> [ACTIVITY]: For every line of the records below that holds "center", add one. Give only the final total.

> [MATERIAL TO PROCESS]:

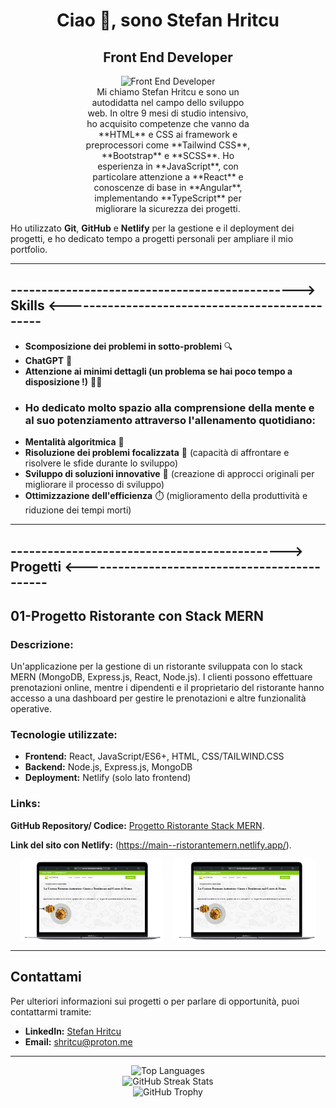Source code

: <h1 align="center">Ciao 👋, sono Stefan Hritcu</h1>
<h2 align="center">Front End Developer</h2>

<section align="center">
  <img width="200px" height="200px" src="https://media3.giphy.com/media/v1.Y2lkPTc5MGI3NjExamF6bGx3dHNpMWtndjcxd3R2cm9namZrbDlidXlxbzVoOTRzcXJmOCZlcD12MV9pbnRlcm5hbF9naWZfYnlfaWQmY3Q9Zw/QDjpIL6oNCVZ4qzGs7/giphy.gif" alt="Front End Developer">
</section>

<p align="center" style="margin: 0 120px;">
  Mi chiamo Stefan Hritcu e sono un autodidatta nel campo dello sviluppo web. In oltre 9 mesi di studio intensivo, ho acquisito competenze che vanno da **HTML** e CSS ai framework e preprocessori come **Tailwind CSS**, **Bootstrap** e **SCSS**. Ho esperienza in **JavaScript**, con particolare attenzione a **React** e conoscenze di base in **Angular**, implementando **TypeScript** per migliorare la sicurezza dei progetti.

  Ho utilizzato **Git**, **GitHub** e **Netlify** per la gestione e il deployment dei progetti, e ho dedicato tempo a progetti personali per ampliare il mio portfolio.
</p>

<hr/>

## -----------------------------------------------> Skills <-----------------------------------------------
- **Scomposizione dei problemi in sotto-problemi** 🔍
- **ChatGPT** 💬
- **Attenzione ai minimi dettagli (un problema se hai poco tempo a disposizione !)** 🕵️‍♂️
- ### Ho dedicato molto spazio alla comprensione della mente e al suo potenziamento attraverso l'allenamento quotidiano: ###
- **Mentalità algoritmica** 🧠
- **Risoluzione dei problemi focalizzata** 🎯
  (capacità di affrontare e risolvere le sfide durante lo sviluppo)
- **Sviluppo di soluzioni innovative** 🌟
  (creazione di approcci originali per migliorare il processo di sviluppo)
- **Ottimizzazione dell'efficienza** ⏱️
  (miglioramento della produttività e riduzione dei tempi morti)

<hr/>


## ---------------------------------------------> Progetti <---------------------------------------------

## 01-Progetto Ristorante con Stack MERN ##

### Descrizione: ### 
Un'applicazione per la gestione di un ristorante sviluppata con lo stack MERN (MongoDB, Express.js, React, Node.js). I clienti possono effettuare prenotazioni online, mentre i dipendenti e il proprietario del ristorante hanno accesso a una dashboard per gestire le prenotazioni e altre funzionalità operative.

### Tecnologie utilizzate: ### 

- **Frontend:** React, JavaScript/ES6+, HTML, CSS/TAILWIND.CSS
- **Backend:** Node.js, Express.js, MongoDB
- **Deployment:** Netlify (solo lato frontend)

### Links: ### 

**GitHub Repository/ Codice:** [Progetto Ristorante Stack MERN](https://github.com/StefanHritcu/Progetto-Ristorante-Stack-MERN).

**Link del sito con Netlify:** (https://main--ristorantemern.netlify.app/).

<div style="display: flex; justify-content: center;">
  <img src="mernImg.png" alt="Demo Progetto Ristorante" style="width: 45%; margin-right: 10px;">
  <img src="mernImg.png" alt="Demo Progetto Ristorante" style="width: 45%; margin-left: 10px;">
</div>



---


## Contattami

Per ulteriori informazioni sui progetti o per parlare di opportunità, puoi contattarmi tramite:

- **LinkedIn:** [Stefan Hritcu](https://www.linkedin.com/in/stefan-hritcu-93b67028a/)
- **Email:** [shritcu@proton.me](mailto:shritcu@proton.me)

<hr/>

<div align="center">
  <img src="https://github-readme-stats.vercel.app/api/top-langs/?username=stefanhritcu&layout=compact" alt="Top Languages" />
</div>

<div align="center">
  <img src="https://streak-stats.demolab.com/?user=stefanhritcu" alt="GitHub Streak Stats" />
</div>

<div align="center">
  <img src="https://github-profile-trophy.vercel.app/?username=stefanhritcu" alt="GitHub Trophy" />
</div>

> [ANSWER TO THE EXERCISE]: 8